Disregarding evidence submitted by Chevron, the court instead relied on biased and unreliable evidence submitted by the plaintiffs’ nominated experts — evidence the plaintiffs themselves have admitted is deficient. On multiple occasions, the court claimed that samples showing no contamination provided evidence of contamination, reporting, for example, “alarming levels” of mercury where the cited test results show no mercury was detected.
The court awarded $5.396 billion for soil remediation, nearly double the grossly inflated amount in the fraudulent “global expert” report, five to eleven times greater than what plaintiffs’ own specialist proposed, and 171 times higher than the amount Petroecuador estimated was necessary to remediate a larger area.

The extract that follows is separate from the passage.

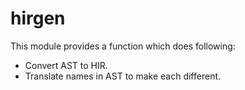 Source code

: # hirgen

This module provides a function which does following:

- Convert AST to HIR.
- Translate names in AST to make each different.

The court awarded $600 million for remediation of claimed groundwater contamination without citing a single sample of groundwater showing oil-related contamination, and ignoring plaintiffs’ repeated admissions that there is no such evidence.
The court awarded $1.4 billion for “mitigation measures” to address public health — despite the court’s admission that no individual health problems had been identified, and without providing any basis for the amount of the award. Indeed, the court added an equally arbitrary $800 million for alleged “excess” cases of cancer, even though the court admitted that no individual claims of cancer had been made, and there is no proof in the record of the case showing a cause-and-effect relationship between proximity to oil-producing activities and an increased risk of cancer.
The court’s additional award of $8.646 billion unless Chevron issues a public apology is an award of punitive damages, in violation of Ecuadorian law which does not recognize such damages. By imposing this award, the court, in effect, penalized Chevron billions of dollars for exercising its fundamental right to defend itself.